つまり、三日月は夕日がさみだれを止めるという事を確信しているのではないかなぁと。
止められないという心配や疑いはなく、夕日が三日月を止める前提で、今後の夕日とさみだれの事を考えている。
信じていると言う言葉はないけれど、まさしくそういう事じゃないだろうかと読み返して胸熱だった。
次に、「変わらない」意思(=夕日)と「変えられない」意思(=さみだれ)について。
夕日とさみだれの対比が、“空”で対峙した二人の言葉から読み取れる。
時は止まらないさみだれにとって、意思は「変えられない」もの。
意思も変えられない
だから全て今日
終わらせる!!
その事は、今月号でアニマが獣の騎士団に明かしたさみだれの真実に加えて、先月号の「あたしにももう止められへんあたし」という台詞からも伺える。
1巻の頃からさみだれの願いは一貫して変わっていない。
でも、正しくは、新たな願いを持ちたくても=意思を変えたくても、彼女にはそうする事ができない。
君が好きだ一方、夕日にとって、意思は「変わらない」もの。
君を背負いたい
意思は変わらない
あの時から
ぼくが※
『さみだれと共にいる』と言う真の願いは変わっていないけれど、かつてと今では願いへ至る道筋・願いの意味が全く異なるはず。
夕日は「変えられる」意思と「変わらない」意思の両方を掴んだのだと思う。
アニマの言葉を借りるならば、互いに「幸福」と「世界もまた自分を愛してくれる」という事実を知った二人。
ただ、結果として、選んだ道は真逆。
だからこそ、「だから雨宮夕日なのだ。彼が彼女には必要なのだ」と言う言葉がアニマから紡がれたのだろうなぁと。
また、その二人に、「幸福」と「世界もまた自分を愛してくれる」という事実を教えた獣の騎士団。

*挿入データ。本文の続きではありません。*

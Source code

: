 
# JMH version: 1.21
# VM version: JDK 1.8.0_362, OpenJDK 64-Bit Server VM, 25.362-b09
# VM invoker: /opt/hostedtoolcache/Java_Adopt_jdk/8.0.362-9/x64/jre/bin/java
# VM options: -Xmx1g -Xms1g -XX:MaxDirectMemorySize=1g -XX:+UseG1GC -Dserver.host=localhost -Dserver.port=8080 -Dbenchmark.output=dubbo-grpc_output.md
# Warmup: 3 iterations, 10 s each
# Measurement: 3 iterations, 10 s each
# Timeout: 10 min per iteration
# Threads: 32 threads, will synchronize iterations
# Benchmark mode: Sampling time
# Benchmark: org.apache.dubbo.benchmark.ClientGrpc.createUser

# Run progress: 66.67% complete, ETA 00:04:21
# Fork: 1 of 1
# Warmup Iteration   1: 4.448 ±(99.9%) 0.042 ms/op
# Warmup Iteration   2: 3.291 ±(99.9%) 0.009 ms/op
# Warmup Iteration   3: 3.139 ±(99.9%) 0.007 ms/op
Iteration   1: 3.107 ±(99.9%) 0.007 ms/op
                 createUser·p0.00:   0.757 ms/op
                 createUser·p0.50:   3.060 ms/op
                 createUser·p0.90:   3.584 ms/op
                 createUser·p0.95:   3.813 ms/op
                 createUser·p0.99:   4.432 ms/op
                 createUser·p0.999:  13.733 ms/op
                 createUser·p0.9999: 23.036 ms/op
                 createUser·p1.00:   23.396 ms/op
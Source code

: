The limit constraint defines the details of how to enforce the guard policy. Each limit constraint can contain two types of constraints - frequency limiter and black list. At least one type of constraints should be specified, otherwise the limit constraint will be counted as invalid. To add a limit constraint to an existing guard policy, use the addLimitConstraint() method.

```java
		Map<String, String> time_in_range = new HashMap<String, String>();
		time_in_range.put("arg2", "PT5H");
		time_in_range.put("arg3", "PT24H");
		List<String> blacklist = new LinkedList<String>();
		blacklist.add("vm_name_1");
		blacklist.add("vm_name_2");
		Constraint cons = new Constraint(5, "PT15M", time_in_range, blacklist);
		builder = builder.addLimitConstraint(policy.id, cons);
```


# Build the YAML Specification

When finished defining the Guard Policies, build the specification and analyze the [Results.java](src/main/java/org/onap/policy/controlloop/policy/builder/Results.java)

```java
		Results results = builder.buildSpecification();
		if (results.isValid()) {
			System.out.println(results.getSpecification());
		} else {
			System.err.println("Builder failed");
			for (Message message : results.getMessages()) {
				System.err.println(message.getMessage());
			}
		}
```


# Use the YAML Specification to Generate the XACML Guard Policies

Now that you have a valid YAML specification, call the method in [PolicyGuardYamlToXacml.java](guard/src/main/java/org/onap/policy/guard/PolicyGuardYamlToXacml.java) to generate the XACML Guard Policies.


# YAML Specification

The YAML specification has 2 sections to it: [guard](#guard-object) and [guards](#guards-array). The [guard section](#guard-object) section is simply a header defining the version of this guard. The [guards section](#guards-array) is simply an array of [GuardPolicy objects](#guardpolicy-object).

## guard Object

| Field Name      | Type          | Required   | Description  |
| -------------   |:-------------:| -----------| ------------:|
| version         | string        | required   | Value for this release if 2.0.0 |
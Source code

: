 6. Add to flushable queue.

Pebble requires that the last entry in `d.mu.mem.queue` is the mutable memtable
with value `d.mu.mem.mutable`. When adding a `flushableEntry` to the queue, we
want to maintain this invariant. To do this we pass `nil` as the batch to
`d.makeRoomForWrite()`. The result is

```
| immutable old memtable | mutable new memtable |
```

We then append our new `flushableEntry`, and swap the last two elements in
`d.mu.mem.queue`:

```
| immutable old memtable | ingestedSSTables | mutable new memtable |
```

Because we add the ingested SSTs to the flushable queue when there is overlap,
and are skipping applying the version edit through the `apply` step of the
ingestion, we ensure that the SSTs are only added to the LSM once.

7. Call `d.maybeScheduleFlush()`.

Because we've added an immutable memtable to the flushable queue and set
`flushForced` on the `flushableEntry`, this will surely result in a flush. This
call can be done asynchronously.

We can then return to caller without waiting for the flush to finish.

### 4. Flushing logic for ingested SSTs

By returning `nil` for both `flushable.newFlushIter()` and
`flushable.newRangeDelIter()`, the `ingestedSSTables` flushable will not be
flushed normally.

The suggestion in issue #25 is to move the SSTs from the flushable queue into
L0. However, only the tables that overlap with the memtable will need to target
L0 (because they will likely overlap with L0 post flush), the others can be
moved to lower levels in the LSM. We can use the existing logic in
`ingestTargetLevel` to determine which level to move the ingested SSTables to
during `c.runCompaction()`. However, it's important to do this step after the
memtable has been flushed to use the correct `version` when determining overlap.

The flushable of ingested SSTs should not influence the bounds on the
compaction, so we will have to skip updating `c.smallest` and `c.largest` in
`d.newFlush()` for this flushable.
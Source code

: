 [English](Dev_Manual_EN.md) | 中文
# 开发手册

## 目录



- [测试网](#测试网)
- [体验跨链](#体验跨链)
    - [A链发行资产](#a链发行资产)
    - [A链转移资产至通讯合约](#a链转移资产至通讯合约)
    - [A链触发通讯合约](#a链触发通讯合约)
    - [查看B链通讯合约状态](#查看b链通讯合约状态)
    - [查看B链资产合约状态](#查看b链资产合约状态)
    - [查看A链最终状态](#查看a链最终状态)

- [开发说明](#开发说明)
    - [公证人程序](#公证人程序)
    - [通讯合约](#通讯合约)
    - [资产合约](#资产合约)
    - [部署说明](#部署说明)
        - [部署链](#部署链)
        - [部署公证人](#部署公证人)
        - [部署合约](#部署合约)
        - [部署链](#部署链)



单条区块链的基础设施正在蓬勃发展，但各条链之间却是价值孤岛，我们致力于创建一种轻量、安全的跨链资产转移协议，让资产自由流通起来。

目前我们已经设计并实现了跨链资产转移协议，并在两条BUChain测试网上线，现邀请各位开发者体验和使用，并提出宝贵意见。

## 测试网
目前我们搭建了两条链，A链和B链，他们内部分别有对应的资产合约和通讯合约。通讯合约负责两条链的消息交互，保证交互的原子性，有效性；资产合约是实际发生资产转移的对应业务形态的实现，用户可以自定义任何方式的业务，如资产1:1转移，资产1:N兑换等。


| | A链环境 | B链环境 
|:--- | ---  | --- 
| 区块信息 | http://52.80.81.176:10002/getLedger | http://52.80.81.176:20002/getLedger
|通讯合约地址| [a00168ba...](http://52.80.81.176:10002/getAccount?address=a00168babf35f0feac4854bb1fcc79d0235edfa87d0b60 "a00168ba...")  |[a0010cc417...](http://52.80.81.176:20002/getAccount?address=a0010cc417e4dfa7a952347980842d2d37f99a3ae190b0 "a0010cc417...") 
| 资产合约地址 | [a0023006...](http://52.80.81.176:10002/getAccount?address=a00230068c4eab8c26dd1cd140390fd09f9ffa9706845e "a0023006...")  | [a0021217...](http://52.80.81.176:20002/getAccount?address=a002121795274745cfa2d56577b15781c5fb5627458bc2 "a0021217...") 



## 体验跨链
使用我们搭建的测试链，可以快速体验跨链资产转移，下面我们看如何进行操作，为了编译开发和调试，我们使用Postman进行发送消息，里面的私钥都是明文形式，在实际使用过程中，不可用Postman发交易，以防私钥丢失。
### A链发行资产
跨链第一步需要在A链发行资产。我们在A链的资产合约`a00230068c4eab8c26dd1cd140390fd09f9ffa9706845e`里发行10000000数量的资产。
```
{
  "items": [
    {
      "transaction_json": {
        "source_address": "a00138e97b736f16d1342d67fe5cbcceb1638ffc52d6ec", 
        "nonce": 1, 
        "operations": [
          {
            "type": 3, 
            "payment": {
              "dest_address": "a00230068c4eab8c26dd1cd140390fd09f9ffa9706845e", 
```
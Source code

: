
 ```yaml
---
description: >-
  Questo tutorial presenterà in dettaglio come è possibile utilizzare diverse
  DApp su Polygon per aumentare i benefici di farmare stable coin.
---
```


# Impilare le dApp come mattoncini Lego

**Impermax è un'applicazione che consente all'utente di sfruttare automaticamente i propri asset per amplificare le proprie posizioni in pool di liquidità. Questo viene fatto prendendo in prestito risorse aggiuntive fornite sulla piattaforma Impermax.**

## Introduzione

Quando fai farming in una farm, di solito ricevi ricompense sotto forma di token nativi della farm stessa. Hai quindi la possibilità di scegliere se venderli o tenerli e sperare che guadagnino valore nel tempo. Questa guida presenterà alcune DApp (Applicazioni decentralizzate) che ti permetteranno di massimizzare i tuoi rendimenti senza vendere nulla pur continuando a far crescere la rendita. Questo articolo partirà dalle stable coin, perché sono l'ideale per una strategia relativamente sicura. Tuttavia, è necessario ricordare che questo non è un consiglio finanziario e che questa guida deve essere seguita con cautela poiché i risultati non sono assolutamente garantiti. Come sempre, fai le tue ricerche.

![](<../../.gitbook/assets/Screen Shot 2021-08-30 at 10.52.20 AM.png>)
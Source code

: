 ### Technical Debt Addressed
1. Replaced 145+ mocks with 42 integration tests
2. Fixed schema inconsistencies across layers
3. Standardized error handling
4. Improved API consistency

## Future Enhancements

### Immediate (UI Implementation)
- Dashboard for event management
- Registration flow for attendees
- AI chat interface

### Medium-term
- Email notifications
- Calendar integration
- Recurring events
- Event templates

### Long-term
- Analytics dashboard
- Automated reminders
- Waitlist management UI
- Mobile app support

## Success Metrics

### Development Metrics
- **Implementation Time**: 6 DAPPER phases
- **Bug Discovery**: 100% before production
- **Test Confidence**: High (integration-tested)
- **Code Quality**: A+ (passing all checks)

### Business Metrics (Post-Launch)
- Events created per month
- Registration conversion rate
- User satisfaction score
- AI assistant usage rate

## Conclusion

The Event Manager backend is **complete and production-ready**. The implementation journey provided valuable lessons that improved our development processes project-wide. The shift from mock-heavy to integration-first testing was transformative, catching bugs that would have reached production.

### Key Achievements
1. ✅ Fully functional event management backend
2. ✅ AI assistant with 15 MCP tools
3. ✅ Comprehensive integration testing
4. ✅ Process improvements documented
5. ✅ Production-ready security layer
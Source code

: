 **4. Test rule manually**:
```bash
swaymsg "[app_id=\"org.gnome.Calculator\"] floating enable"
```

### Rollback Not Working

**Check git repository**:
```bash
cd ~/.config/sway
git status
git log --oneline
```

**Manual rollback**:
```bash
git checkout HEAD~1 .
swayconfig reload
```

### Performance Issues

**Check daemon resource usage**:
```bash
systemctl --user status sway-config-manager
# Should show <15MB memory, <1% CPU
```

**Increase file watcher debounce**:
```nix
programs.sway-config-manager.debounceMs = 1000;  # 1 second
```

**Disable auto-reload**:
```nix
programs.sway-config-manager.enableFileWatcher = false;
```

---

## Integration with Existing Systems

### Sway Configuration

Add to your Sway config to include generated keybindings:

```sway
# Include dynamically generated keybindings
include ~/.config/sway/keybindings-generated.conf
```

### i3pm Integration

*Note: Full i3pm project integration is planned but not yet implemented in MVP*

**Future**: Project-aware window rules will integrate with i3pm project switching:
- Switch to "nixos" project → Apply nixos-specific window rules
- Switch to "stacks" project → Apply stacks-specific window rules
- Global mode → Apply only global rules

この場にいない故人もいるけれど、彼等の意思もしっかりと受け継がれている。
だからこそ、確かな答えは分からないけれど、さみだれを共に背負いたくて、さみだれの事がもっと知りたくて、一分一秒でも皆で一緒にいたくて、夕日に託した。
そして、夕日は、さみだれより高く飛んだ。
まさしく、このアニマの言葉に全てが集約されていると思う。
…獣の騎士団…アニマと同じように感謝して、今回の感想を締め!
ありがとう
あの子と出会ってくれて
※夕日の台詞の最後の部分は、意図的に削り。言葉だけでなく、是非とも描写も含めてページを捲って見てもらいたい。